Washington,   June 15, 1898. 

Sir:-

     The following cipher dispatch, received by me early this morning, gives the following information:

“Blanco wires Linares (Commanding General) at Santiago that twenty-five thousand Americans had left for Guantanamo.1 Blanco received this information from Montreal [by] way of Bermudas.

“Pando,2 chief of operations, left Havana to-day for Santiago.

“Four shot from fleet exploded aboard Spanish gun-boat at Cienfuegos killing many.3

“Much suffering among poor classes. No grain of any kind to be had. On verge of starvation.

“Soldiers still have month’s supply of food left by Red Cross, but no bread in five days.

“One vessel arrived at Batabano with corn since blockade.”

Yours truly,

A.W. Greely

Brigadier General,

Chief Signal Officer.

Source Note: TLS, DNA, AFNRC, M625, roll 231. Addressed before saluatation: “To The Honorable/The Secretary of the Navy.” At the top of the letter is a stamp directing that all communications sent to “THIS OFFICE” should be addressed to “’CHIEF SIGNAL OFFICER,.’” The first three lines, with the exception of the date, are printed stationery heading.

Footnote 1: Captain-General of Cuba Ramón Blanco y Erenas; Lt.

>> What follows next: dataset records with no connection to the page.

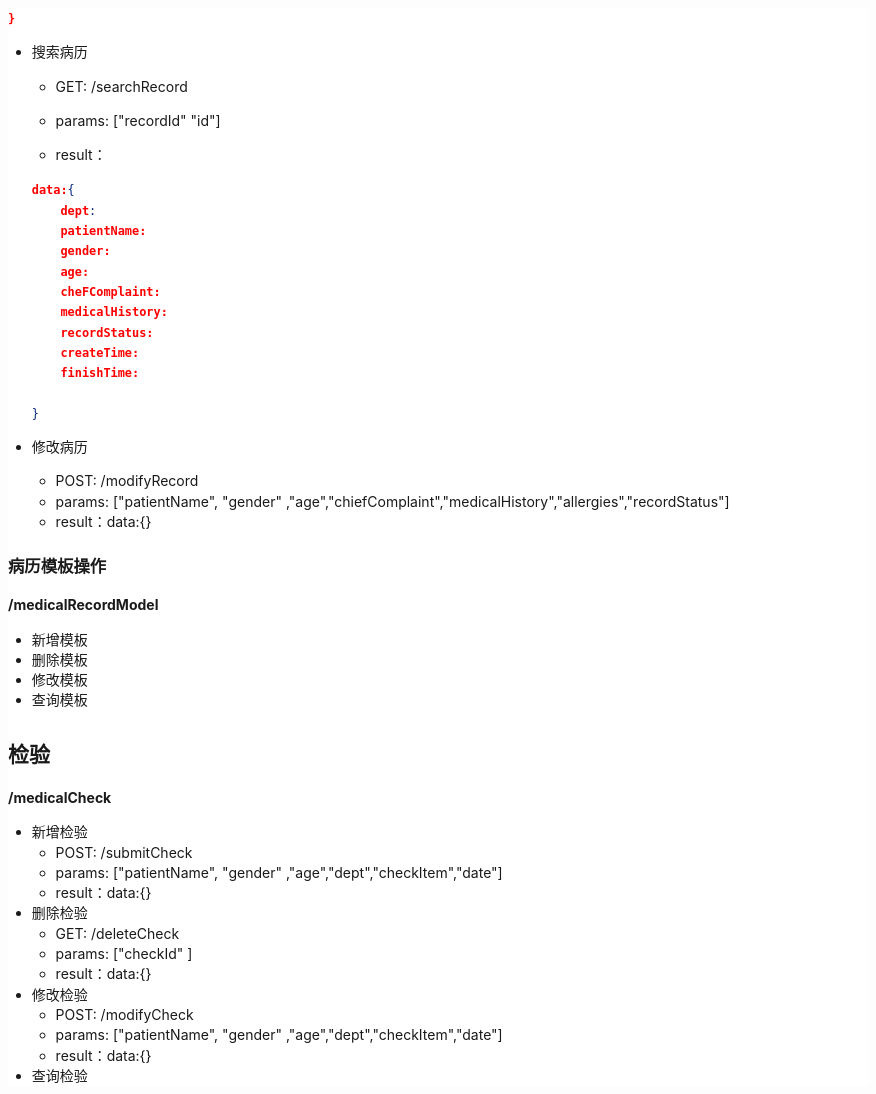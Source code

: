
   ```json
  }
  ```
- 搜索病历

  - GET: /searchRecord
  
  - params: ["recordId" "id"]
  - result：

  ```json
  data:{
      dept:
      patientName:
      gender:
      age:
      cheFComplaint:
      medicalHistory:
      recordStatus:
      createTime:
      finishTime:

  }
  ```

- 修改病历
  - POST: /modifyRecord
  - params: ["patientName", "gender" ,"age","chiefComplaint","medicalHistory","allergies","recordStatus"]
  - result：data:{}

### 病历模板操作

**/medicalRecordModel**

- 新增模板
- 删除模板
- 修改模板
- 查询模板

## 检验

**/medicalCheck**

- 新增检验
  - POST: /submitCheck
  - params: ["patientName", "gender" ,"age","dept","checkItem","date"]
  - result：data:{}
- 删除检验
  - GET: /deleteCheck
  - params: ["checkId" ]
  - result：data:{}
- 修改检验
  - POST: /modifyCheck
  - params: ["patientName", "gender" ,"age","dept","checkItem","date"]
  - result：data:{}
- 查询检验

Gen. Arsenio Linares y Pombo, commander of the Spanish garrison at Santiago de Cuba; the U.S. Army’s force sent to capture Santiago de Cuba numbered 17,000 men.

Footnote 2: Gen. Luis Manuel de Pando y Sánchez was Blanco’s chief of staff. Those reinforcements did not leave Havana until 20 June and then did not arrive before the surrender of the garrison of Santiago de Cuba on 17 July. Squadron Operations, 106 and n.

Footnote 3: This report appears to be false.